- **Raw data**

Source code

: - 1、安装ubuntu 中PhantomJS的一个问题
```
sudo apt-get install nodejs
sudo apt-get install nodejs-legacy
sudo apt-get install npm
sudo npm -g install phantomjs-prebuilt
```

--

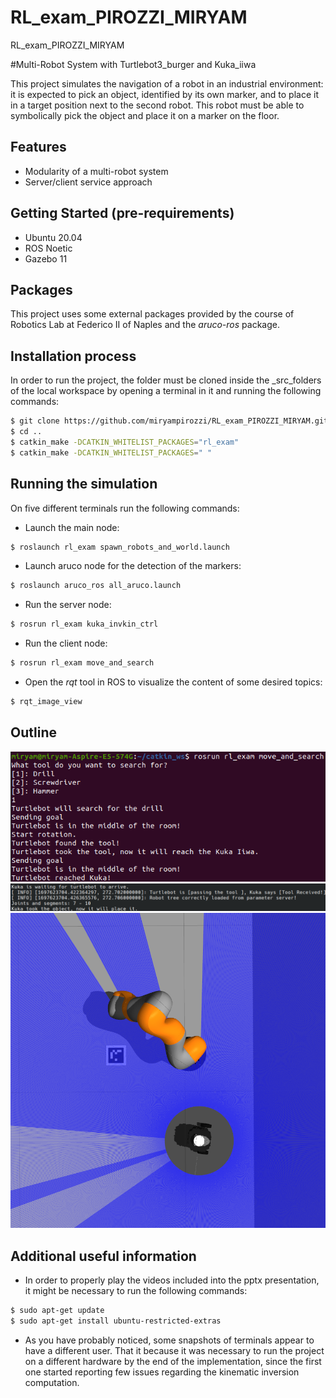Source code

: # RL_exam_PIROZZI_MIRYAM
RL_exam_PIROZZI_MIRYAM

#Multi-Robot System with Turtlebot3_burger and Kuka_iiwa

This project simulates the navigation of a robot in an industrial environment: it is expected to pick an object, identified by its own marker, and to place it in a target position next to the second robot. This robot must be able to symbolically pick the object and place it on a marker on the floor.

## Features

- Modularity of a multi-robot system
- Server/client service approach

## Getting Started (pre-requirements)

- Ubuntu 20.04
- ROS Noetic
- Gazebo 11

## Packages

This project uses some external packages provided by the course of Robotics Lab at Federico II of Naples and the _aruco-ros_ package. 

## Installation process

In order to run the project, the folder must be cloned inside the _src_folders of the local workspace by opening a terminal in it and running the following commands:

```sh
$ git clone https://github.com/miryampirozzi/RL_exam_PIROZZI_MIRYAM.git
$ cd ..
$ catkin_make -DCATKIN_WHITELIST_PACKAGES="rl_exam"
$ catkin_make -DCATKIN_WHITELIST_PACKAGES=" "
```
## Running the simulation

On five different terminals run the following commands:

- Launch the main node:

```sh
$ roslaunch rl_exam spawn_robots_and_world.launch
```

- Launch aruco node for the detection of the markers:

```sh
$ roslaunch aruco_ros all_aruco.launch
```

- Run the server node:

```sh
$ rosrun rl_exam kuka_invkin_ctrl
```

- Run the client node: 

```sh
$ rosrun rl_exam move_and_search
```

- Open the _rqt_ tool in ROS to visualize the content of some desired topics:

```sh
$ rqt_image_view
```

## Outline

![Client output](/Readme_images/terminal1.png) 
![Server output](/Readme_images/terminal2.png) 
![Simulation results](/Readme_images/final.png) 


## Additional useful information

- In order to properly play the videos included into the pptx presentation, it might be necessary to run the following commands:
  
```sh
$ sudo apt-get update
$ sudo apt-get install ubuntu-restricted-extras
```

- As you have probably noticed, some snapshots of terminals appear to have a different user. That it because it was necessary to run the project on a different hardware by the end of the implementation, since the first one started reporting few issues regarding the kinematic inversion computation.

- **Work order**
In the data above, find each line that has the word "nodejs" and copy it out.

- **The completed task**
sudo apt-get install nodejs
sudo apt-get install nodejs-legacy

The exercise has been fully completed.